> **WORK INSTRUCTIONS**: From the line containing "Запуск тестов." through the last line of the entries below, repeat each line word for word and leave out the rest.

> **TASK MATERIAL**:
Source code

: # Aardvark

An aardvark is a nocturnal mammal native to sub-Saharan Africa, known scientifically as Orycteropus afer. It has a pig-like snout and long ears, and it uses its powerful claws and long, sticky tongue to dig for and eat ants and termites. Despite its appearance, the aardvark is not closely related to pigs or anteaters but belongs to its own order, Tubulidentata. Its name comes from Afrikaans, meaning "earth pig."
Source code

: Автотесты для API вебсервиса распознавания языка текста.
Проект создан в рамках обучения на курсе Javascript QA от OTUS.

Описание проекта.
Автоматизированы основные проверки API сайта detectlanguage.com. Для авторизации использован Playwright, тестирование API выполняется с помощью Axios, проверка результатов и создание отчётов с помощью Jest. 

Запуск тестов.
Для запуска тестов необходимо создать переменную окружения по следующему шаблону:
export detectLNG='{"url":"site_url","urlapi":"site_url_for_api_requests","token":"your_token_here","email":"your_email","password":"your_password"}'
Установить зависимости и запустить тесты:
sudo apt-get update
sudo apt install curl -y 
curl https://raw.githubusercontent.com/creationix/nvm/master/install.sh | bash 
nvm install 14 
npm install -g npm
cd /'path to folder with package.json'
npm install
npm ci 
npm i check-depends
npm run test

> **RESPONSE**:
Запуск тестов.
Для запуска тестов необходимо создать переменную окружения по следующему шаблону:
export detectLNG='{"url":"site_url","urlapi":"site_url_for_api_requests","token":"your_token_here","email":"your_email","password":"your_password"}'
Установить зависимости и запустить тесты:
sudo apt-get update
sudo apt install curl -y 
curl https://raw.githubusercontent.com/creationix/nvm/master/install.sh | bash 
nvm install 14 
npm install -g npm
cd /'path to folder with package.json'
npm install
npm ci 
npm i check-depends
npm run test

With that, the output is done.